LID scientists are collaborating with scientists from MedImmune under a CRADA to generate candidate vaccines against avian influenza viruses of each subtype. The vaccines were generated using plasmid based reverse genetics and each contains the hemagglutinin and neuraminidase genes from an avian influenza virus and six internal gene segments from the AA ca virus. Since 1968, human H3N2 influenza viruses have been circulating worldwide, and the population has been infected by and/or vaccinated against these viruses. However, H3 subtype influenza viruses have been isolated from humans, pigs, horses, dogs, cats, seals, and numerous avian species, and these viruses are antigenically and genetically distinct from human H3 viruses. Swine, equine, and avian H3 influenza viruses all have crossed the species barrier to mammals, including humans, dogs, and seals. Very little information is available on the kinetics of replication and cross-reactivity of the immune response of swine, equine, and avian H3 influenza viruses in experimental animal models. Based on the emergence of a swine-origin H1N1 virus as a pandemic strain in 2009 despite the ongoing circulation of human H1viruses, we believe it is necessary to consider the development of H3 animal influenza vaccines. We selected 11 swine, equine, and avian H3 influenza viruses and evaluated their kinetics of replication and ability to induce a broadly cross-reactive antibody response in mice and ferrets. The swine and equine viruses replicated well in the upper respiratory tract of mice. With one exception of an avian virus that replicated poorly in the lower respiratory tract, all of the viruses replicated in mouse lungs.
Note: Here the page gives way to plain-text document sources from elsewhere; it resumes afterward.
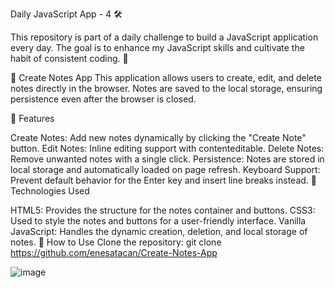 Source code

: Daily JavaScript App - 4 🛠️

This repository is part of a daily challenge to build a JavaScript application every day. The goal is to enhance my JavaScript skills and cultivate the habit of consistent coding. 🌱

📝 Create Notes App
This application allows users to create, edit, and delete notes directly in the browser. Notes are saved to the local storage, ensuring persistence even after the browser is closed.

🌟 Features

Create Notes: Add new notes dynamically by clicking the "Create Note" button.
Edit Notes: Inline editing support with contenteditable.
Delete Notes: Remove unwanted notes with a single click.
Persistence: Notes are stored in local storage and automatically loaded on page refresh.
Keyboard Support: Prevent default behavior for the Enter key and insert line breaks instead.
🔧 Technologies Used

HTML5: Provides the structure for the notes container and buttons.
CSS3: Used to style the notes and buttons for a user-friendly interface.
Vanilla JavaScript: Handles the dynamic creation, deletion, and local storage of notes.
🚀 How to Use
Clone the repository:
git clone https://github.com/enesatacan/Create-Notes-App

![image](https://github.com/user-attachments/assets/41505a07-b5cd-4858-a63c-daaebea5f0e6)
In ferrets, all of the viruses replicated well in the upper respiratory tract, but the equine viruses replicated poorly in the lungs. Extrapulmonary spread was not observed in either mice or ferrets. No single virus elicited antibodies that cross-reacted with viruses from all three animal sources. Avian and equine H3 viruses elicited broadly cross-reactive antibodies against heterologous viruses isolated from the same or other species, but the swine viruses did not. We selected an equine and an avian H3 influenza virus for further development as vaccines.

LID的科学家正在与MedImmune的科学家合作，根据CRADA生产针对每种亚型禽流感病毒的候选疫苗。使用基于质粒的反向遗传学产生疫苗，并且每个疫苗含有来自禽流感病毒的血凝素和神经氨酸酶基因以及来自AA ca病毒的六个内部基因片段。 自1968年以来，人H3 N2流感病毒已在世界范围内传播，并且人群已被这些病毒感染和/或接种了针对这些病毒的疫苗。然而，H3亚型流感病毒已从人、猪、马、狗、猫、海豹和许多鸟类物种中分离出来，并且这些病毒在抗原性和遗传学上与人H3病毒不同。猪、马和禽H3流感病毒都已跨越物种屏障，感染到哺乳动物，包括人类、狗和海豹。关于猪、马和禽H3流感病毒在实验动物模型中的复制动力学和免疫反应的交叉反应性的信息非常少。尽管人类H1病毒正在传播，但2009年猪源H1N1病毒作为大流行毒株出现，我们认为有必要考虑开发H3动物流感疫苗。我们选择了11个猪，马，禽H3流感病毒，并评估其复制动力学和能力，以诱导广泛的交叉反应性抗体反应的小鼠和雪貂。猪和马病毒在小鼠的上呼吸道中复制良好。除了一种在下呼吸道复制能力差的禽流感病毒外，所有病毒都在小鼠肺中复制。在雪貂中，所有病毒在上呼吸道复制良好，但马病毒在肺部复制较差。在小鼠或雪貂中均未观察到肺外扩散。没有一种单一的病毒引起抗体与所有三种动物来源的病毒发生交叉反应。禽和马H3病毒引起广泛的交叉反应抗体对异源病毒分离自相同或其他物种，但猪病毒没有。我们选择了马和禽H3流感病毒作为疫苗进行进一步的开发。